■ **ACTION ITEM**: Write out exactly the lines running from the one with "セクタ$[0,K_2],K_2 (1/\delta)I >" to the last line of the entries, keeping both the first and the last.

■ **THE DATA**:
++++++++++
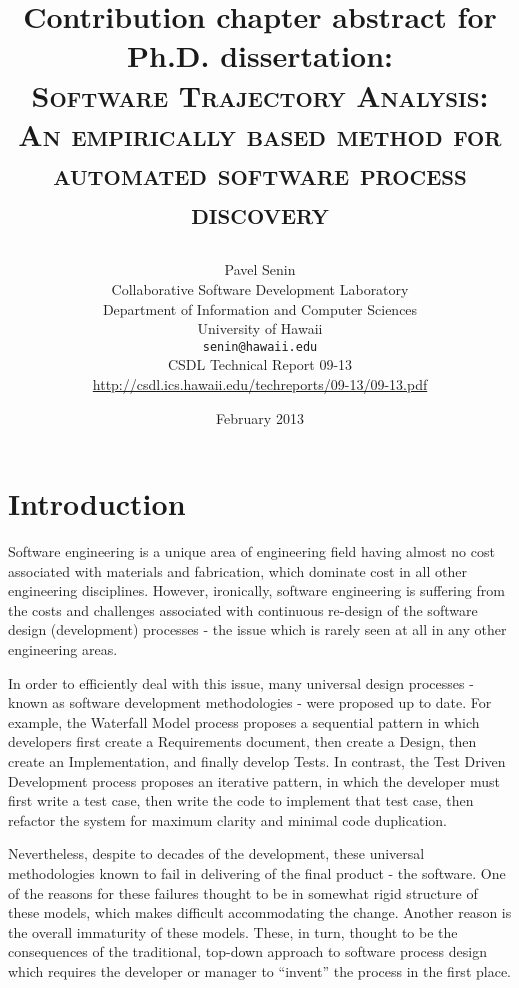 \documentclass[11pt,oneside]{article}
\numberwithin{equation}{subsection}
\begin{document}
\title{Contribution chapter abstract for Ph.D. dissertation: \\
       \textsc{Software Trajectory Analysis:} \\
       \textsc{An empirically based method for automated software process discovery} \\
       \author{Pavel Senin \\
               Collaborative Software Development Laboratory \\
               Department of Information and Computer Sciences \\
               University of Hawaii \\[0.3cm]
               \texttt{senin@hawaii.edu} \\[0.3cm]
               CSDL Technical Report 09-13 \\
               \url{http://csdl.ics.hawaii.edu/techreports/09-13/09-13.pdf}
       }
       \date{February 2013}
}
\maketitle

\clearpage


\section{Introduction}
Software engineering is a unique area of engineering field having almost no cost associated with
materials
and fabrication, which dominate cost in all other engineering disciplines. 
However, ironically, software engineering is suffering from the costs and challenges
associated with continuous re-design of the software design (development) processes - the issue
which is rarely seen at all in any other engineering areas. 

In order to efficiently deal with this issue, many universal design processes - known as 
software development methodologies - were proposed up to date. 
For example, the Waterfall Model process proposes a sequential pattern in which developers 
first create a Requirements document, then create a Design, then create an Implementation, 
and finally develop Tests. 
In contrast, the Test Driven Development process proposes an iterative pattern,
in which the developer  must first write a test case, then write the code to implement 
that test case, then refactor  the system for maximum clarity and minimal code duplication.

Nevertheless, despite to decades of the development, these universal methodologies known to fail in
delivering of the final product - the software. One of the reasons for these failures thought to be
in somewhat rigid structure of these models, which makes difficult accommodating the change.
Another reason is the overall immaturity of these models. These, in turn, thought to be the
consequences of the traditional, top-down approach to software process design which requires the
developer or manager to ``invent'' the process in the first place. 
\end{document}
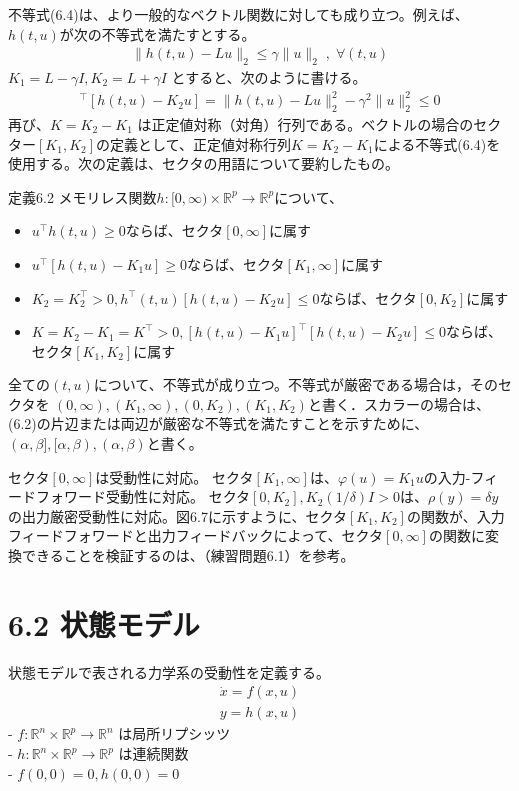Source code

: \documentclass{jsarticle}
\begin{document}
不等式(6.4)は、より一般的なベクトル関数に対しても成り立つ。例えば、$h(t, u)$が次の不等式を満たすとする。
\begin{align}
  \|h(t,u)-Lu\|_2 \leq \gamma\|u\|_2 \;,\; \forall (t,u)
\end{align}
$K_1 = L-\gamma I,K_2 = L+\gamma I$ とすると、次のように書ける。
\begin{align}
  [h(t,u)-K_1u]^\top [h(t,u)-K_2u] = \|h(t,u)-Lu\|^2_2-\gamma^2\|u\|^2_2 \leq 0
\end{align}
再び、$K = K_2 - K_1$ は正定値対称（対角）行列である。ベクトルの場合のセクター$[K_1, K_2]$の定義として、正定値対称行列$K = K_2 - K_1$による不等式(6.4)を使用する。次の定義は、セクタの用語について要約したもの。

\begin{itembox}[l]{定義6.2}
  メモリレス関数$h\colon [0,\infty)\times\mathbb R^p \rightarrow \mathbb R^p$について、
  \begin{itemize}
    \item $u^\top h(t,u)\geq 0$ならば、セクタ$[0,\infty]$に属す 
    \item $u^\top [h(t,u)-K_1u]\geq 0$ならば、セクタ$[K_1,\infty]$に属す
    \item $K_2 = K_2^\top >0,h^\top (t,u)[h(t,u)-K_2u]\leq 0$ならば、セクタ$[0,K_2]$に属す
    \item $K=K_2-K_1=K^\top >0,[h(t,u)-K_1u]^\top [h(t,u)-K_2u]\leq 0$ならば、セクタ$[K_1,K_2]$に属す
  \end{itemize}
  
  全ての$(t,u)$について、不等式が成り立つ。不等式が厳密である場合は，そのセクタを $(0,\infty),(K_1,\infty),(0,K_2),(K_1,K_2)$と書く．スカラーの場合は、(6.2)の片辺または両辺が厳密な不等式を満たすことを示すために、$(\alpha, \beta],[\alpha, \beta),(\alpha, \beta)$と書く。
\end{itembox}
セクタ$[0, \infty]$は受動性に対応。
セクタ$[K_1,\infty]$は、$\varphi(u) = K_1u$の入力-フィードフォワード受動性に対応。
セクタ$[0,K_2],K_2 (1/\delta)I > 0$は、$\rho(y) = \delta y$の出力厳密受動性に対応。図6.7に示すように、セクタ$[K_1,K_2]$の関数が、入力フィードフォワードと出力フィードバックによって、セクタ$[0, \infty]$の関数に変換できることを検証するのは、（練習問題6.1）を参考。

\section*{6.2 状態モデル}
状態モデルで表される力学系の受動性を定義する。
\begin{align}
  \dot x = f(x,u) \tag{6.6}\\
  y = h(x,u) \tag{6.7}
\end{align}
- $f \colon \mathbb R^n \times \mathbb R^p \rightarrow \mathbb R^n$ は局所リプシッツ\\
- $h \colon \mathbb R^n \times \mathbb R^p \rightarrow \mathbb R^p$ は連続関数\\
- $f(0,0)=0,h(0,0) = 0$\\
\end{document}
++++++++++
■ **WRITTEN ANSWER**:
セクタ$[0,K_2],K_2 (1/\delta)I > 0$は、$\rho(y) = \delta y$の出力厳密受動性に対応。図6.7に示すように、セクタ$[K_1,K_2]$の関数が、入力フィードフォワードと出力フィードバックによって、セクタ$[0, \infty]$の関数に変換できることを検証するのは、（練習問題6.1）を参考。

\section*{6.2 状態モデル}
状態モデルで表される力学系の受動性を定義する。
\begin{align}
  \dot x = f(x,u) \tag{6.6}\\
  y = h(x,u) \tag{6.7}
\end{align}
- $f \colon \mathbb R^n \times \mathbb R^p \rightarrow \mathbb R^n$ は局所リプシッツ\\
- $h \colon \mathbb R^n \times \mathbb R^p \rightarrow \mathbb R^p$ は連続関数\\
- $f(0,0)=0,h(0,0) = 0$\\
\end{document}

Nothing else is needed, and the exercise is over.